Here is an inspiring piece I found for those of us who started late, for those of us wondering how J.K. Rowling or Stephen King does it, for those of us scrambling and crawling back to our favourite book in the middle of the night when we can’t sleep obsessing and begging for our characters to tell us their secrets, for those of us late bloomers who weren’t child prodigies in churning out beautiful moving words on a page: late is merely an adjective, bloom anyway.
The power of someone believing in you is precious. Hold them close. They believe in your story; they believe in you, even when you don’t believe in yourself.

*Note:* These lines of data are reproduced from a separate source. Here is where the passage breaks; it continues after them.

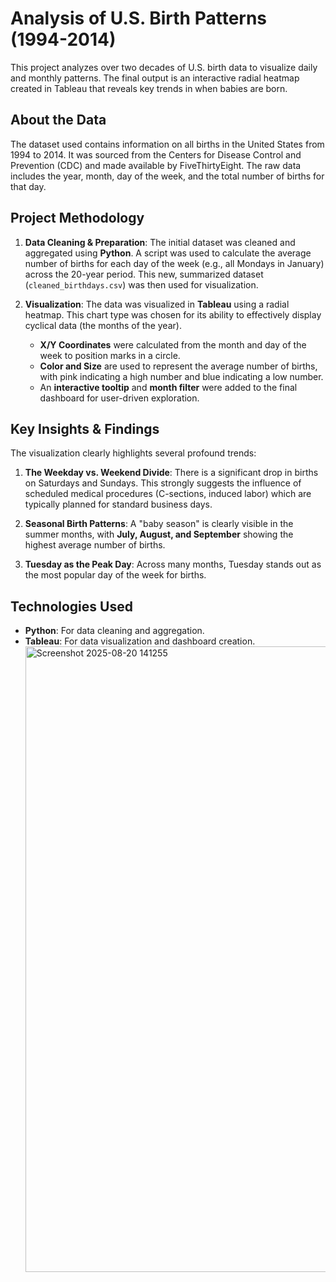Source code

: # Analysis of U.S. Birth Patterns (1994-2014)

This project analyzes over two decades of U.S. birth data to visualize daily and monthly patterns. The final output is an interactive radial heatmap created in Tableau that reveals key trends in when babies are born.

## About the Data

The dataset used contains information on all births in the United States from 1994 to 2014. It was sourced from the Centers for Disease Control and Prevention (CDC) and made available by FiveThirtyEight. The raw data includes the year, month, day of the week, and the total number of births for that day.

## Project Methodology

1.  **Data Cleaning & Preparation**: The initial dataset was cleaned and aggregated using **Python**. A script was used to calculate the average number of births for each day of the week (e.g., all Mondays in January) across the 20-year period. This new, summarized dataset (`cleaned_birthdays.csv`) was then used for visualization.

2.  **Visualization**: The data was visualized in **Tableau** using a radial heatmap. This chart type was chosen for its ability to effectively display cyclical data (the months of the year).
    * **X/Y Coordinates** were calculated from the month and day of the week to position marks in a circle.
    * **Color and Size** are used to represent the average number of births, with pink indicating a high number and blue indicating a low number.
    * An **interactive tooltip** and **month filter** were added to the final dashboard for user-driven exploration.

## Key Insights & Findings

The visualization clearly highlights several profound trends:

1.  **The Weekday vs. Weekend Divide**: There is a significant drop in births on Saturdays and Sundays. This strongly suggests the influence of scheduled medical procedures (C-sections, induced labor) which are typically planned for standard business days.

2.  **Seasonal Birth Patterns**: A "baby season" is clearly visible in the summer months, with **July, August, and September** showing the highest average number of births.

3.  **Tuesday as the Peak Day**: Across many months, Tuesday stands out as the most popular day of the week for births.

## Technologies Used

* **Python**: For data cleaning and aggregation.
* **Tableau**: For data visualization and dashboard creation.<img width="1917" height="1001" alt="Screenshot 2025-08-20 141255" src="https://github.com/user-attachments/assets/200c25d9-84a2-4b4a-9c56-98760e76ba93" />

This is the final lesson of the late bloomer: his or her success is highly contingent on the efforts of others. In biographies of Cézanne, Louis-Auguste invariably comes across as a kind of grumpy philistine, who didn’t appreciate his son’s genius. But Louis-Auguste didn’t have to support Cézanne all those years. He would have been within his rights to make his son get a real job, just as Sharie might well have said no to her husband’s repeated trips to the chaos of Haiti. She could have argued that she had some right to the life style of her profession and status—that she deserved to drive a BMW, which is what power couples in North Dallas drive, instead of a Honda Accord, which is what she settled for.
But she believed in her husband’s art, or perhaps, more simply, she believed in her husband, the same way Zola and Pissarro and Vollard and—in his own, querulous way—Louis-Auguste must have believed in Cézanne. Late bloomers’ stories are invariably love stories, and this may be why we have such difficulty with them. We’d like to think that mundane matters like loyalty, steadfastness, and the willingness to keep writing checks to support what looks like failure have nothing to do with something as rarefied as genius. But sometimes genius is anything but rarefied; sometimes it’s just the thing that emerges after twenty years of working at your kitchen table.
“Sharie never once brought up money, not once—never,” Fountain said. She was sitting next to him, and he looked at her in a way that made it plain that he understood how much of the credit for “Brief Encounters” belonged to his wife. His eyes welled up with tears. “I never felt any pressure from her,” he said. “Not even covert, not even implied.”